■ Your task ■
Starting at the line that contains "<h2> 🤳 Connect with me:</h2>" and ending at the line that contains "- 🔭 I’m currently working on ...", the lines below are to be given again exactly, with nothing added.

■ Source material ■
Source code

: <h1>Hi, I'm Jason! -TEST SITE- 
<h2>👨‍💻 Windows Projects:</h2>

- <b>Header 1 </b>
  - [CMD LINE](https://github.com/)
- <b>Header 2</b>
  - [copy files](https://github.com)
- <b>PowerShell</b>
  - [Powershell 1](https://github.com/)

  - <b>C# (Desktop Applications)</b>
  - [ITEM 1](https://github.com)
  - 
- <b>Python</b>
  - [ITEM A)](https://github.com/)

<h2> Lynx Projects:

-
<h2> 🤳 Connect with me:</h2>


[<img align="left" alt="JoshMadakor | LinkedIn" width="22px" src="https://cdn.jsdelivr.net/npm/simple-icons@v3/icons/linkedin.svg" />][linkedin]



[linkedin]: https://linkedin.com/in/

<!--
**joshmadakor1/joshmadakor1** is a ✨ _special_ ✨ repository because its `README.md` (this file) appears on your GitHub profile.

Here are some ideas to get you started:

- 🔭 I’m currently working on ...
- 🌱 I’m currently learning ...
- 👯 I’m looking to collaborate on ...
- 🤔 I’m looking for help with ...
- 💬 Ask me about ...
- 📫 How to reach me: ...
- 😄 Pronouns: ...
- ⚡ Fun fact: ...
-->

■ Result ■
<h2> 🤳 Connect with me:</h2>


[<img align="left" alt="JoshMadakor | LinkedIn" width="22px" src="https://cdn.jsdelivr.net/npm/simple-icons@v3/icons/linkedin.svg" />][linkedin]



[linkedin]: https://linkedin.com/in/

<!--
**joshmadakor1/joshmadakor1** is a ✨ _special_ ✨ repository because its `README.md` (this file) appears on your GitHub profile.

Here are some ideas to get you started:

- 🔭 I’m currently working on ...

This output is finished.